White chalk on pavement shows a plug-in electric vehicle.
Source: Shutterstock

Right now, Xpeng’s sales figures are quite impressive. The problem is, though, that it’s entirely possible the company’s future growth has already been fully priced into the shares.

To borrow an apt phrase from InvestorPlace contributor Thomas Niel, it’s not a bad idea to “wait for shares to sell off before buying ‘too hot to touch’ XPEV stock.” Niel says that this name is currently in bubble mode. I agree — investors should proceed with caution.

With that in mind, a prudent approach is to wait for the price to pull back before you start accumulating XPEV. However, you should only do this if you believe in the company’s growth story.
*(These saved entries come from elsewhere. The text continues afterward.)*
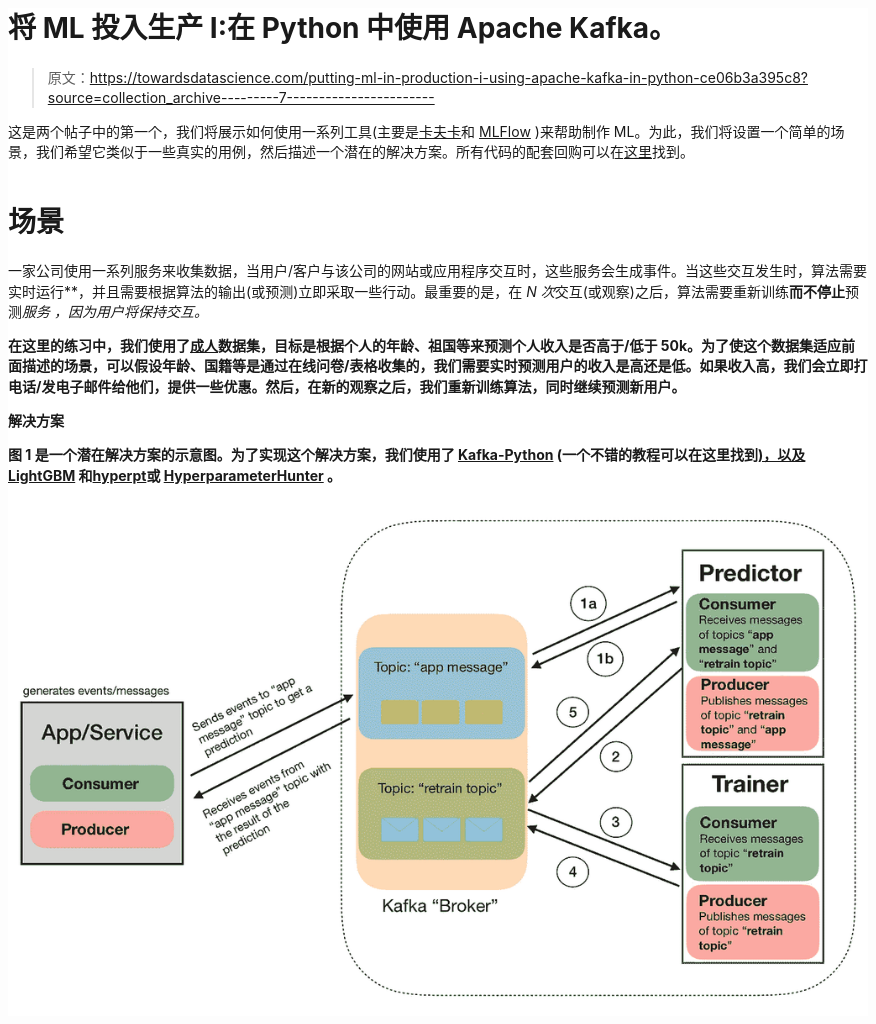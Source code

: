 # 将 ML 投入生产 I:在 Python 中使用 Apache Kafka。

> 原文：<https://towardsdatascience.com/putting-ml-in-production-i-using-apache-kafka-in-python-ce06b3a395c8?source=collection_archive---------7----------------------->

这是两个帖子中的第一个，我们将展示如何使用一系列工具(主要是[卡夫卡](https://kafka.apache.org/)和 [MLFlow](https://mlflow.org/) )来帮助制作 ML。为此，我们将设置一个简单的场景，我们希望它类似于一些真实的用例，然后描述一个潜在的解决方案。所有代码的配套回购可以在[这里](https://github.com/jrzaurin/ml_pipelines)找到。

# **场景**

一家公司使用一系列服务来收集数据，当用户/客户与该公司的网站或应用程序交互时，这些服务会生成事件。当这些交互发生时，算法需要实时运行**，并且需要根据算法的输出(或预测)立即采取一些行动。最重要的是，在 *N 次*交互(或观察)之后，算法需要重新训练**而不停止**预测*服务* *，*因为用户将保持交互。**

**在这里的练习中，我们使用了[成人](https://archive.ics.uci.edu/ml/datasets/adult)数据集，目标是根据个人的年龄、祖国等来预测个人收入是否高于/低于 50k。为了使这个数据集适应前面描述的场景，可以假设年龄、国籍等是通过在线问卷/表格收集的，我们需要实时预测用户的收入是高还是低。如果收入高，我们会立即打电话/发电子邮件给他们，提供一些优惠。然后，在新的观察之后，我们重新训练算法，同时继续预测新用户。**

****解决方案****

**图 1 是一个潜在解决方案的示意图。为了实现这个解决方案，我们使用了 [Kafka-Python](https://github.com/dpkp/kafka-python) (一个不错的教程可以在这里找到[)，以及](https://github.com/dpkp/kafka-python) [LightGBM](https://lightgbm.readthedocs.io/en/latest/) 和[hyperpt](https://github.com/hyperopt/hyperopt)或 [HyperparameterHunter](https://github.com/HunterMcGushion/hyperparameter_hunter) 。**

**![](img/4551223fd5e98255c9af3fb599b21945.png)**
Fortunately for would-be investors, there’s a solid argument that this electric car upstart still has juice in its battery.

A Closer Look at XPEV Stock

With interest in EV stocks going through the roof in 2020, perhaps it shouldn’t be too surprising that Xpeng’s initial public offering (IPO) was a blockbuster success.

Still, the numbers are pretty amazing. Believe it or not, Xpeng sold 100 million American depository receipts (ADR) for $15 apiece. That means the company raised $1.5 billion.

Additionally — as you might’ve expected — amateur retail traders had little chance of getting shares at the original IPO price. Upon its Aug. 27 debut, XPEV promptly breached the $21 level. And the share price didn’t stray too far from that level during the next couple of months. However, November has proven to be the real breakout period for the stock.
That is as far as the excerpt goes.